Friday 30 April 2010

Location, Location, Location – Knitting and Crochet Blog Week Day 5

Today's prompt for Knitting and Crochet Blog Week is:

Where do you like to indulge in your craft? Is your favourite arm chair your little knitting cubby area, or do you prefer to ‘knit in public’? Do you liek to crochet in the great outdoors, perhaps, or knit in the bath, or at the pub?
I probably spend the majority of my knitting time on the couch in my front room or in the passenger seat of the car (I don't drive, yet, so try to always bring a project or three in the car for long drives). Not that those are the only places I'll knit by any means, especially since I became a mother and time to knit became a little harder to come by. If my daughter will play by herself for a while at the playground (or if we happen to be there with other children and she's not being too shy), or when she's running to blow off steam after we come out of the local coop, I'll pull out one of the small projects I keep in my bag and fit in a few rows.

Lots of my friends and some of my family knit/crochet so they don't think it strange for me to pull out some knitting if we're sitting talking. When we visit my husband's family and everyone just sits around to chat and visit it saves my sanity to be able to pull something out of my bag to work on so my fingers don't itch!! I think they think it's an exotic curious thing that I'm working in the corner over there from the questions they ask but they don't seem to mind that I'm doing it thankfully.

Monday 26 April 2010

Starting Out – Knitting and Crochet Blog Week Day 1

Just as I want to try to get back into the swing of blogging (and generally being creative) again conveniently there's something to join in with that will prompt me to get going each day this week.

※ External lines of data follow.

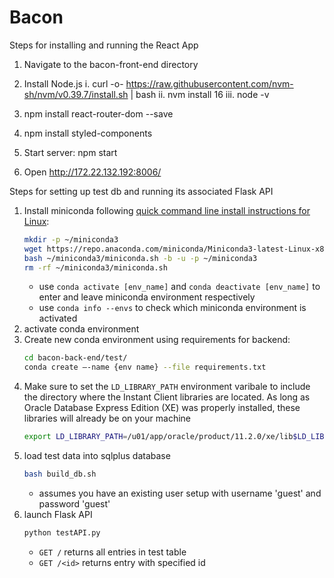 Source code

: # Bacon

Steps for installing and running the React App
1. Navigate to the bacon-front-end directory

2. Install Node.js
    i. curl -o- https://raw.githubusercontent.com/nvm-sh/nvm/v0.39.7/install.sh | bash
    ii. nvm install 16
    iii. node -v

4. npm install react-router-dom --save
5. npm install styled-components
   
7. Start server: npm start
8. Open http://172.22.132.192:8006/

Steps for setting up test db and running its associated Flask API
1. Install miniconda following [quick command line install instructions for Linux](https://docs.anaconda.com/free/miniconda/index.html):
    ```bash
    mkdir -p ~/miniconda3
    wget https://repo.anaconda.com/miniconda/Miniconda3-latest-Linux-x86_64.sh -O ~/miniconda3/miniconda.sh
    bash ~/miniconda3/miniconda.sh -b -u -p ~/miniconda3
    rm -rf ~/miniconda3/miniconda.sh
    ```
    - use `conda activate [env_name]` and `conda deactivate [env_name]` to enter and leave miniconda environment respectively
    - use `conda info --envs` to check which miniconda environment is activated
2. activate conda environment
3. Create new conda environment using requirements for backend:
    ```bash
    cd bacon-back-end/test/
    conda create –-name {env name} --file requirements.txt
    ```
4. Make sure to set the `LD_LIBRARY_PATH` environment varibale to include the directory where the Instant Client libraries are located. As long as Oracle Database Express Edition (XE) was properly installed, these libraries will already be on your machine
    ```bash
    export LD_LIBRARY_PATH=/u01/app/oracle/product/11.2.0/xe/lib$LD_LIBRARY_PATH
    ```
5. load test data into sqlplus database
    ```bash
    bash build_db.sh
    ```
    - assumes you have an existing user setup with username 'guest' and password 'guest'
6. launch Flask API
    ```bash    
    python testAPI.py
    ```
    - `GET /` returns all entries in test table
    - `GET /<id>` returns entry with specified id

Courtesy of Eskimimi this week is Knitting and Crochet Blog Week, each day there's a different topic for those taking part to blog about.

I also notice (and I'm afraid I've already forgotten where I saw this) that once I've got a hold of my knitting inspirations "Elsie Marley" is having a kid's clothes week challenge - for the second year she's challenging herself and others who want to join in to "spend an hour each day working on clothes for your kid’s–or kids’–summer wardrobe." Hopefully this will get me motivated to work on some new baby clothes, and make some things for my nearly 4yo too (although I'm afraid she has quite a lot of summer dresses already).

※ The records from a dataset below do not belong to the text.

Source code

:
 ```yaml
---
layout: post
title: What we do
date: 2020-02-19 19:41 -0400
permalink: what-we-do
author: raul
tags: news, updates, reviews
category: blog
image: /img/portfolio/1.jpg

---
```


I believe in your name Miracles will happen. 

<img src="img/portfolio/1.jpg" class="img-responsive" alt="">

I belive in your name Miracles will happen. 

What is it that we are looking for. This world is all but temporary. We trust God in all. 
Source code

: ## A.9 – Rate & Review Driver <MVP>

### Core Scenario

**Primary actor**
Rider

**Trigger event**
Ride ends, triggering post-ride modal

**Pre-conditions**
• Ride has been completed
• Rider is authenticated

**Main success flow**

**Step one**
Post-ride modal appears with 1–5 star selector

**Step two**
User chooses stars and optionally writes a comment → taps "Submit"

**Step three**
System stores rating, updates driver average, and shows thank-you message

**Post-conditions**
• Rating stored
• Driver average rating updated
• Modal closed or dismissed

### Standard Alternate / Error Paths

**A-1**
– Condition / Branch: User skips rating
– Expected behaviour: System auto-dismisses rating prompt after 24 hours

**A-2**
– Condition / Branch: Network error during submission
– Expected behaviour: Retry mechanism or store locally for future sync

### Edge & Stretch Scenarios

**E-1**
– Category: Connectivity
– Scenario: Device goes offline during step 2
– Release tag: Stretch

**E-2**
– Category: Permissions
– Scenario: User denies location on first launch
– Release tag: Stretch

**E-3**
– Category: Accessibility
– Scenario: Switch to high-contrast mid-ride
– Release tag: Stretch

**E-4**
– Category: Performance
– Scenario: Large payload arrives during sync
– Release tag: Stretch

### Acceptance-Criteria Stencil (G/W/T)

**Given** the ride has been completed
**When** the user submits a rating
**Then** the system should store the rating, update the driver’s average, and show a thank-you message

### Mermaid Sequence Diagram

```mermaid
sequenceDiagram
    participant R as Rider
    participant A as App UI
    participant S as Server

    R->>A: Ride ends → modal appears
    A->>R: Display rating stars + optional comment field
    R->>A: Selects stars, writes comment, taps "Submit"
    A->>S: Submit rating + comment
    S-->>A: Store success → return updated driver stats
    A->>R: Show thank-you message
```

Of course part of the danger of all this will also be discovering more blogs I want to add to my insanely congested feedreeder but we'll cross that bridge when we come to it! I'll have to be firm with myself and get my bloglines subscriptions in better order and then actually get around to making a blogroll here.

And at last on to the blogging topic of the day. This may not be my finest blogging hour since I've left it rather late to sit down and write (and then I may just have fallen asleep on the couch for 3 hours and woken up, ahem, oh and then resettled my daughter who also woke up).

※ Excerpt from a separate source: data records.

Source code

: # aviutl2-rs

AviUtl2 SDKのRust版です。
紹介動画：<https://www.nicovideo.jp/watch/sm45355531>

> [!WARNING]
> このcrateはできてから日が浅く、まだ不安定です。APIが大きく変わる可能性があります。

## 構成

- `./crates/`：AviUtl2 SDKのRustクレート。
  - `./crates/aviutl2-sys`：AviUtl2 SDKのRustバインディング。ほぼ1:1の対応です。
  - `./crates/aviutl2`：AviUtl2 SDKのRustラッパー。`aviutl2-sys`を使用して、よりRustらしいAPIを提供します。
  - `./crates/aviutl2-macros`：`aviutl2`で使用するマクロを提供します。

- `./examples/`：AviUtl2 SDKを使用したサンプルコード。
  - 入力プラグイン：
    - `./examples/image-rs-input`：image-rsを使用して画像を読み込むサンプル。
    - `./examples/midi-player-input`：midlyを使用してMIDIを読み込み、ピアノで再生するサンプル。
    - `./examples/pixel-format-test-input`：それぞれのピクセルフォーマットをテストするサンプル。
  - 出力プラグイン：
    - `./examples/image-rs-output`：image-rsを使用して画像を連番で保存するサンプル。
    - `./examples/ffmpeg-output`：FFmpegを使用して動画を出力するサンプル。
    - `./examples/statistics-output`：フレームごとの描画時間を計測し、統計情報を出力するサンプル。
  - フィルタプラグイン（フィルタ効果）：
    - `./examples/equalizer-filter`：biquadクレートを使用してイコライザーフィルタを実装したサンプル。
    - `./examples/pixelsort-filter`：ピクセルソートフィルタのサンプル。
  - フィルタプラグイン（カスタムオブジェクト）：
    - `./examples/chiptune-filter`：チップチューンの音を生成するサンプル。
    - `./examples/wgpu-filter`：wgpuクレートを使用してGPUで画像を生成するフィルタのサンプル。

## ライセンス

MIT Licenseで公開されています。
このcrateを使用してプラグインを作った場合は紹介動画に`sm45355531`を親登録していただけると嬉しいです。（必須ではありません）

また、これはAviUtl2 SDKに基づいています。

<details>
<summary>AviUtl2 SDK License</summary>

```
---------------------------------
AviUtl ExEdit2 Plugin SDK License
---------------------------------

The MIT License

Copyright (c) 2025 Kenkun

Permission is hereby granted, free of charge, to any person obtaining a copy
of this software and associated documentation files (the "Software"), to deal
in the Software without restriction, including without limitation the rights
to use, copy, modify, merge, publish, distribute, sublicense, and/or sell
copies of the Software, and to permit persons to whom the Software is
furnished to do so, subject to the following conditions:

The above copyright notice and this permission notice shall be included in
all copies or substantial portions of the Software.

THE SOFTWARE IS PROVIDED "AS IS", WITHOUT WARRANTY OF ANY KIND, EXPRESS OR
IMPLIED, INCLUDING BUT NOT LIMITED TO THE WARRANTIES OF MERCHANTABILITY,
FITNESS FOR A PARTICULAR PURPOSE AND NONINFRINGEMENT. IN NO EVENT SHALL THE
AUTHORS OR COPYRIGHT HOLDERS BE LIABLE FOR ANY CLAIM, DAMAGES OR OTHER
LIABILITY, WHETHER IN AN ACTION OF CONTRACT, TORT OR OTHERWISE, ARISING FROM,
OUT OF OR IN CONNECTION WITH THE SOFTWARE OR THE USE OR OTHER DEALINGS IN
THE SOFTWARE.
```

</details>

So, Starting Out. How did I come to be a knitter and sometime crocheter? Well it must be initially in large part be due to the fact that my mother is a knitter (not to mention that she's also being doing many other crafts my whole life) so it always seemed like something one would want to do. My grandmothers also both knit, and my mum's mother -aka Nana- at least used to crochet (in fact she crocheted my christening gown which is a lot prettier than that may sound if you're not a crochet fan). I always had some mum-made hand knit sweaters, some of which I've long outgrown but sometimes still squeeze into around the house when visiting my parents!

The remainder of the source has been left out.